Looks good.. I'm adding it into a new version of the code..


{Quote hidden}

Nice.. I like that :) a little more concise them mine :)



> 3) If space wasn't a major issue, I'd probably unroll the
> loop since only
> two iterations are performed. This saves about 9 or 10
> execution cycles at
> the cost of ~15 or 20 instructions.

Yes, I'd initially considered unrolling it, but opted for the loop to save
the limited ROM space on the '508, thinking that if peopled wanted they
could unroll it themselves :)

> 4) If space really wasn't a major issue, then you can combine the two
> tables into one. E.g.
>
> [ interesting table stuff snipped ]

Interesting approach.. probably makes the code a little too unreadable for
my liking for a piece of example code that others can use..

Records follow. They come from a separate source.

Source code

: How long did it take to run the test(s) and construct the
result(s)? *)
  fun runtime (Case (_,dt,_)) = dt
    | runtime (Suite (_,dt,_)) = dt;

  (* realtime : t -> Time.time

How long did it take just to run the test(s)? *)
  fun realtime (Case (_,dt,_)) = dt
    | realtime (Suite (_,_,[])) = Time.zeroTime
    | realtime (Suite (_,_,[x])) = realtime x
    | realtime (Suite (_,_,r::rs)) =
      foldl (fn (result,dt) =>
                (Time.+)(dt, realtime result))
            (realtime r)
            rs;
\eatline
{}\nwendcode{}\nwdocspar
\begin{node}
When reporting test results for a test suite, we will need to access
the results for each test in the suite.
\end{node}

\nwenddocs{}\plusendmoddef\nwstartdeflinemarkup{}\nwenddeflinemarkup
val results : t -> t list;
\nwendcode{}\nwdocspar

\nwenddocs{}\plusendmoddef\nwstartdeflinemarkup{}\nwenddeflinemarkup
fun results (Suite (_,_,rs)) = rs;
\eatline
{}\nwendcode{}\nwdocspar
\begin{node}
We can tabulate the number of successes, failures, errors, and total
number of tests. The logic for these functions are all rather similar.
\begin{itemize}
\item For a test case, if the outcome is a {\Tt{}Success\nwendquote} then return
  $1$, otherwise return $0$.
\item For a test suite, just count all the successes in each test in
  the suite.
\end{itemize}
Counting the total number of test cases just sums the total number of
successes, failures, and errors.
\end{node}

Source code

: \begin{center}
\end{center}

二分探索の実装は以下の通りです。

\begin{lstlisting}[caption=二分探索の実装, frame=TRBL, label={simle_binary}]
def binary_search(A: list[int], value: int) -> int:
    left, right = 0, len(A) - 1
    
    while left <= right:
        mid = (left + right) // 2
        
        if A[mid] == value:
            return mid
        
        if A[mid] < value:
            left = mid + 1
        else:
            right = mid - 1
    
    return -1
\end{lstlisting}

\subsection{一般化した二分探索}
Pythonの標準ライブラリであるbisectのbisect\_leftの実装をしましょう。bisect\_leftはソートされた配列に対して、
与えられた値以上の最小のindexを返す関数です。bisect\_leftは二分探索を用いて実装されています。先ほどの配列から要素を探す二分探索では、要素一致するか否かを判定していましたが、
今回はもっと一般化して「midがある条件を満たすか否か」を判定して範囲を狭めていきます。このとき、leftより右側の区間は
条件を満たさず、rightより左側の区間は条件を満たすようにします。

> [ Example code snipped ]
> ---
> This is untested, of course...

The problem with your code was you were shifting the CRC register before
extracting the top 4 bits to XOR with the message byte to create the lookup
index... Easy change in order of the code and it should be fine.

I've added a new version of the PIC code on the web site. This is now down
to 74 instructions per message byte, but if the loop is unrolled and the
complex table scheme from Scott was implemented I'm sure it would be lower.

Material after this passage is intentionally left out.